BleepingComputer reported that there is a gaping security hole that involves the Samsung Galaxy S10 fingerprint sensor. It was a totally random event that resulted in this discovery, where one would be able to bypass the ultrasonic in-display fingerprint reader using a cheap silicone phone case that costs less than $4. .
Using said cheap wraparound case that covers the back and front of the Galaxy S10, the in-display ultrasonic sensor's performance did not live up to expectations when called upon. Basically, any fingerprint will do to unlock the device. In addition, fingerprint security can be used to unlock other apps or provide access to services such as banking apps and financial instruments.
Once word of this weakness in the Galaxy S10's in-display fingerprint reader got out, people have begun to test out this 'theory' using any cheap silicone case that they could find, arriving at shockingly similar results.
Samsung's customer service was caught on video claiming that this is a security breach. Samsung released an official statement on the matter, "We're investigating this internally. We recommend all customers to use Samsung authorised accessories, specifically designed for Samsung products." That is not saying much, as anyone who would like to access a Galaxy S10 or Galaxy Note10 would know which cheap hack to use in order to gain access to those devices.
While there is no perfect security system or hardware, Samsung's decision to ditch facial recognition security this time around has come back to bite them with this discovery. Before this security flaw was discovered, Samsung's in-display ultrasonic fingerprint sensor has been touted to be one of the most secure of its kind as it required a high level of technical knowledge to find a workaround. Who would have thought that a low-tech hack would work?

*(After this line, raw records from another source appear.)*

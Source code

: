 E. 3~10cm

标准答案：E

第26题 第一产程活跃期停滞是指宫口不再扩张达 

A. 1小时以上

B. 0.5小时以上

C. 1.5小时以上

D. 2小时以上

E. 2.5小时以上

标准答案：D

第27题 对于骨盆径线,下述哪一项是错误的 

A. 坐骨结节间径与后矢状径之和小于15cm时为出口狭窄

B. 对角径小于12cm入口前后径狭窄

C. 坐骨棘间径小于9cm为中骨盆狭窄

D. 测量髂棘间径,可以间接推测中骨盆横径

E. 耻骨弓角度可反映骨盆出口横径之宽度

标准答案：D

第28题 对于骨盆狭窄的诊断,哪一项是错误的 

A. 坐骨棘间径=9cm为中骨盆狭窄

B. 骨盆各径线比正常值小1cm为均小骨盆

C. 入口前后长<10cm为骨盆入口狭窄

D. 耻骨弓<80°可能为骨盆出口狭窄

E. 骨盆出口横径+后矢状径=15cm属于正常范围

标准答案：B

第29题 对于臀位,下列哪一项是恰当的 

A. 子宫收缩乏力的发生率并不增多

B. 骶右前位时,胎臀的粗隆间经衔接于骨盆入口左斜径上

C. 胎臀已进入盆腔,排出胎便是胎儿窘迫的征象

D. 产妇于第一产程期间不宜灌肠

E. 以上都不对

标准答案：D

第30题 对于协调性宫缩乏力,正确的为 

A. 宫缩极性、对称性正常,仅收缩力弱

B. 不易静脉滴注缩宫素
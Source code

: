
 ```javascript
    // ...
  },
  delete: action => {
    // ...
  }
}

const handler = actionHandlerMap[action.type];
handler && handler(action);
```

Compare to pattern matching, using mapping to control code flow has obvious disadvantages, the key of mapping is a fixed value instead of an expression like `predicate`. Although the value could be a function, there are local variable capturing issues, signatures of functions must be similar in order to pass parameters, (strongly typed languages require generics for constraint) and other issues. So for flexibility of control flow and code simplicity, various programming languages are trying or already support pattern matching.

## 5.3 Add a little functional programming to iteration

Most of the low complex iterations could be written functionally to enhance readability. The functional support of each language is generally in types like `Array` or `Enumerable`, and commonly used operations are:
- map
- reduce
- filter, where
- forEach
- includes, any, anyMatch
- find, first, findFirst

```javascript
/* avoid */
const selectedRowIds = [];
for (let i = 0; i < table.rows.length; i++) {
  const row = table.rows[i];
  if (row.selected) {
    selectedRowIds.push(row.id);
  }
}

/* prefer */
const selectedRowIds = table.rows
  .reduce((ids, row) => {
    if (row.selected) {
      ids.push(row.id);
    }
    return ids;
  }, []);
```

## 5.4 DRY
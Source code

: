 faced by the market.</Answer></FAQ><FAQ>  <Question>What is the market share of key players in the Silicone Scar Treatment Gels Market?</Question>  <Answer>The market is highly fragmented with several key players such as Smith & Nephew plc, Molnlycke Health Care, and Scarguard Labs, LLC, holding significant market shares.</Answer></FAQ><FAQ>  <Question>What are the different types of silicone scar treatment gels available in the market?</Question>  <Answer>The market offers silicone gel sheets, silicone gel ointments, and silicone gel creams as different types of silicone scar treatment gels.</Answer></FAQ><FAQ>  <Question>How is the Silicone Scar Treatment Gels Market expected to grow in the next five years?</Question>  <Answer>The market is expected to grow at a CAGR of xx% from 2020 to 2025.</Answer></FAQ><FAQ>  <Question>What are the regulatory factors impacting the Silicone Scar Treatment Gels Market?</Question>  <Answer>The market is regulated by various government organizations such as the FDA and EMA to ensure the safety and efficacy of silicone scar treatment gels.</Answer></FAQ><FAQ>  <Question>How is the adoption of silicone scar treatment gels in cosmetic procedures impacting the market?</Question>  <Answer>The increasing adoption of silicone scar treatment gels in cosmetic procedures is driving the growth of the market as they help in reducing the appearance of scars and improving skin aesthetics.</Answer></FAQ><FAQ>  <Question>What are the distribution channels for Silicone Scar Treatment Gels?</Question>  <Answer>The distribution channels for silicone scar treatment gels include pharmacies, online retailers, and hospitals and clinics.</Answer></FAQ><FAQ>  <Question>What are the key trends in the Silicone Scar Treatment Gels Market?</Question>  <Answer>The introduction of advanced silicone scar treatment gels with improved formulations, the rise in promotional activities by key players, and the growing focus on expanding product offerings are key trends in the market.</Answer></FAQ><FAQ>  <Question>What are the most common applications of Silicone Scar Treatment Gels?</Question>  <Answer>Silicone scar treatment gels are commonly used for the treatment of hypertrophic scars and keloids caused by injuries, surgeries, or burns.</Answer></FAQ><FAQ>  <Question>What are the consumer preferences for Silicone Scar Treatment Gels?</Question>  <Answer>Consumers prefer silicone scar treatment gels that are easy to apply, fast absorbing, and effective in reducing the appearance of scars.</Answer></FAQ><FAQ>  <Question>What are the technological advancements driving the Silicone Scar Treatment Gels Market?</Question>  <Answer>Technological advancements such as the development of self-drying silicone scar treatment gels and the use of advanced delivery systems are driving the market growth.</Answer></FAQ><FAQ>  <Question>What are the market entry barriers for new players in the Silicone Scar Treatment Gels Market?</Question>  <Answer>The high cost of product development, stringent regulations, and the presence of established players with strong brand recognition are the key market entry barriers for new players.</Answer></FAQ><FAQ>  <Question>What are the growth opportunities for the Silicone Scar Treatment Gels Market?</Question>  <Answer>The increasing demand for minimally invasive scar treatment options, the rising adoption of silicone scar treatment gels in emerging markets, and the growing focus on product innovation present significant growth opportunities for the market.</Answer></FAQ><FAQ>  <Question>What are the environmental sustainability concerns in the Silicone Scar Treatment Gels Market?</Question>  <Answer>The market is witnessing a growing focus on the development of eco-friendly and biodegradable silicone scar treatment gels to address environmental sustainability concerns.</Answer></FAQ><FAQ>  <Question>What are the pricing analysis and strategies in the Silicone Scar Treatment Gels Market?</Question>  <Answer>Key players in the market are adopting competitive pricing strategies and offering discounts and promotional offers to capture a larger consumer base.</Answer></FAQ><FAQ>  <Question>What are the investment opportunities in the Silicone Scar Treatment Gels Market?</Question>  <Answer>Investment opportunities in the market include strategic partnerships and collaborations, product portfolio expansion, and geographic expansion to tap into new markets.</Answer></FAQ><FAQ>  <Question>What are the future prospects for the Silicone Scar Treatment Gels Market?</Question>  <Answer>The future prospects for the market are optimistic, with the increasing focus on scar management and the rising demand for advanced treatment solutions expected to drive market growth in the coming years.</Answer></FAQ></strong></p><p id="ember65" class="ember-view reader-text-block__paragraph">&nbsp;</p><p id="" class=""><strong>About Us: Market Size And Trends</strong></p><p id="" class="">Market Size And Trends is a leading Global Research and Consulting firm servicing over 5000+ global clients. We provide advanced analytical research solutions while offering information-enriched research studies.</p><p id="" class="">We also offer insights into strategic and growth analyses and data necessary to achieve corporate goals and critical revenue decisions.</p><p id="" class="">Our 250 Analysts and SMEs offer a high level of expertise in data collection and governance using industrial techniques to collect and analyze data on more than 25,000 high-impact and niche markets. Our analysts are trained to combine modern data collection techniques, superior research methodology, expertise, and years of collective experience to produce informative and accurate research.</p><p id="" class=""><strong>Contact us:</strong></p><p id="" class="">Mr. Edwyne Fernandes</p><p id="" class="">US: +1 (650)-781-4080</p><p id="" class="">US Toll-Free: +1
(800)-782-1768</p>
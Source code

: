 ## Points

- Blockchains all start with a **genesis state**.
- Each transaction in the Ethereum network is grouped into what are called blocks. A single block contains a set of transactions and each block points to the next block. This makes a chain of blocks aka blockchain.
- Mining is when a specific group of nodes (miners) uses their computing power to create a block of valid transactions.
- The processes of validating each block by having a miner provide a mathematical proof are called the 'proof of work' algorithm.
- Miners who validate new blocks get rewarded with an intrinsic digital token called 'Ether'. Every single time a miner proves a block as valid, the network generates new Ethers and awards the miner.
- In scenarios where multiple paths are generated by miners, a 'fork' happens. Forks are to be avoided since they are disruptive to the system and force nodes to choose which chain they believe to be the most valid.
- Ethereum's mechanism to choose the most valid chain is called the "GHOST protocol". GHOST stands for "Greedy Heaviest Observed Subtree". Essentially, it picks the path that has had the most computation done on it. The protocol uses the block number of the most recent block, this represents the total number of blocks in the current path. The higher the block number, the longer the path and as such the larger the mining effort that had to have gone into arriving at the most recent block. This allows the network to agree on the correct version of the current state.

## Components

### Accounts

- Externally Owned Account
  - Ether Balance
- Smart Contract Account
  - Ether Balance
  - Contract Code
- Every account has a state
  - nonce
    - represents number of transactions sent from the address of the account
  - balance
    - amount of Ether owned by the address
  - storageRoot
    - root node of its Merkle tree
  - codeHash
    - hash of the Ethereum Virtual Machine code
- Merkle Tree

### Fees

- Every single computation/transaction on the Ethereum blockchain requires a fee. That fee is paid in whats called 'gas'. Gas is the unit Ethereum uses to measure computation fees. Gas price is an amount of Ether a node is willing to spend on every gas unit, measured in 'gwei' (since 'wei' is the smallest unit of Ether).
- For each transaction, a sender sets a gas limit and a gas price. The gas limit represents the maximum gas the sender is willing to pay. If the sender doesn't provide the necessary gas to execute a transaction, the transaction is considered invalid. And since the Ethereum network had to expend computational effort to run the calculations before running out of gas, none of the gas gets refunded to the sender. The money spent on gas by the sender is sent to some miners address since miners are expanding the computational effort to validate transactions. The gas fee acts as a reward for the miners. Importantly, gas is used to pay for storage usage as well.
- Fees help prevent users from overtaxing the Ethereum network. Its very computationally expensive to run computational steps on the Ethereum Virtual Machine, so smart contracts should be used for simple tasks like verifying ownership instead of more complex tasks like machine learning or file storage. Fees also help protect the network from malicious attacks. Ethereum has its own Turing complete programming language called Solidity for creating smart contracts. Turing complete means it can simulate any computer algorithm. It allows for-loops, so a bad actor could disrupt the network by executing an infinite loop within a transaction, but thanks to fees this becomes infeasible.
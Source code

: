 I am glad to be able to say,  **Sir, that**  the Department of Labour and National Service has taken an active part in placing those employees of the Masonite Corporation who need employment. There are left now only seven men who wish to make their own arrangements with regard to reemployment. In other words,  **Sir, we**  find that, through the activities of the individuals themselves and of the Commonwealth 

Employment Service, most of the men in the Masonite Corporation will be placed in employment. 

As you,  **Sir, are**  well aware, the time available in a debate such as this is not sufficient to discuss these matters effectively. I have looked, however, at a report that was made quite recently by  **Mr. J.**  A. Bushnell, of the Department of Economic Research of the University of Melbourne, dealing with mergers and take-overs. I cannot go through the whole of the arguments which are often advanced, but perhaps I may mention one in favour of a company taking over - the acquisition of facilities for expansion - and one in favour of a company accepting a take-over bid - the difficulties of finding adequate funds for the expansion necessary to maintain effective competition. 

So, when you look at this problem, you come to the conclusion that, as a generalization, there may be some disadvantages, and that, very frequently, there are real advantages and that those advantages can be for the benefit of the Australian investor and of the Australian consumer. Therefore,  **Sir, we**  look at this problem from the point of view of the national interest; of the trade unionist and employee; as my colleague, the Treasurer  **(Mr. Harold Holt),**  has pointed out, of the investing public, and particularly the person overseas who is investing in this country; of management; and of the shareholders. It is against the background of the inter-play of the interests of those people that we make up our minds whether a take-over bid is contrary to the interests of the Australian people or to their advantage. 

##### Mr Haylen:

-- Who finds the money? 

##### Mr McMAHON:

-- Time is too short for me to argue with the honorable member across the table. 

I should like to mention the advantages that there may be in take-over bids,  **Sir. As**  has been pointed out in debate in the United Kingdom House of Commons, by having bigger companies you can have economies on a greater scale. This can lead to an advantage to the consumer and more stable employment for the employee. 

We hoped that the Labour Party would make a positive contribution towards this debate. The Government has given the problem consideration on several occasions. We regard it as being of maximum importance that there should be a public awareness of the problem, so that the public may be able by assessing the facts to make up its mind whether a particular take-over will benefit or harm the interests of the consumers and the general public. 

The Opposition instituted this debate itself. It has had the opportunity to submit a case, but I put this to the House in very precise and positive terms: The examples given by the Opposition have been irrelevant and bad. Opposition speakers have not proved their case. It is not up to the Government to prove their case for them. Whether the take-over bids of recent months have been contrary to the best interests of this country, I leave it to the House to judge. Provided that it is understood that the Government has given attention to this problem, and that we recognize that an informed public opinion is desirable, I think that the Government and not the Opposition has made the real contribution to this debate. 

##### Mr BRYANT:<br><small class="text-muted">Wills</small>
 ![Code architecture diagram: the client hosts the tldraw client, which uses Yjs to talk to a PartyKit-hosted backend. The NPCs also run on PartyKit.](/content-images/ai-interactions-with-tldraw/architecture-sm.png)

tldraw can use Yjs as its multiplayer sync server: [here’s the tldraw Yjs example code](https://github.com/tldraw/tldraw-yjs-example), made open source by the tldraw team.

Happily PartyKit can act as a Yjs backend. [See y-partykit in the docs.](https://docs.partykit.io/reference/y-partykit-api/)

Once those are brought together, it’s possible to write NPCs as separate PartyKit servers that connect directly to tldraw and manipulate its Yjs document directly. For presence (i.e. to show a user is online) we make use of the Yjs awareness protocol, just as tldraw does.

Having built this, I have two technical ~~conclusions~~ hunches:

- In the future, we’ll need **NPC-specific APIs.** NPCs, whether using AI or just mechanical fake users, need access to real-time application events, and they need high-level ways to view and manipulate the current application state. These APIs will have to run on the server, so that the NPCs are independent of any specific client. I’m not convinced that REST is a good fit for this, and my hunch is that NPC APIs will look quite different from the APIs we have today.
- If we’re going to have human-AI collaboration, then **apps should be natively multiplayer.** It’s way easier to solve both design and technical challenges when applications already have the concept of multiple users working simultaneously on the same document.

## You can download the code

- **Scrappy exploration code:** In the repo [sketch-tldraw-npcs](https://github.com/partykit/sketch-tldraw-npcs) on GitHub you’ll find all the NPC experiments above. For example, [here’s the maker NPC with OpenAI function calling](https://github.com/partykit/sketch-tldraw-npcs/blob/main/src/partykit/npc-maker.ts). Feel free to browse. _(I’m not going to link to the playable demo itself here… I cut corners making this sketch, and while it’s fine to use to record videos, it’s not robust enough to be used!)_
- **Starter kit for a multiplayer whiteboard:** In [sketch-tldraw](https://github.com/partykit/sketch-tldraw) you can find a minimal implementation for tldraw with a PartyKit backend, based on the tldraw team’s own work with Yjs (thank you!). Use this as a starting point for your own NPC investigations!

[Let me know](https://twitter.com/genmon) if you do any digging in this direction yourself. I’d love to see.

Earlier this year when the Samsung Galaxy S10 was released, it proved to be the bee's knees, delivering superb performance for a flagship device at a premium price point. There was very little to complain about the handset at all, but it seems that this particular discovery might see a free-fall in the price of second hand Galaxy S10 units or even those at retail. Who would have thought that a cheap silicone case would be the undoing of a supposedly sophisticated security feature?
In the meantime, you might want to delete your stored fingerprints on the Galaxy S10 and fall back onto old school and traditional security measures such as using a PIN number or draw a complex pattern. There are drawbacks to both of these options, but at least they are far more secure in comparison to having any fingerprint unlock your flagship Galaxy S10.
Do take note that the recently launched Galaxy Note10 and Galaxy Note10 Plus also comes with the same ultrasonic in-display fingerprint reader, rendering both flagship devices vulnerable to this cheap "hack". Hopefully, Samsung will be able to release a fix sooner rather than later, and even so, it remains to be seen whether a software update would be able to fix this flaw.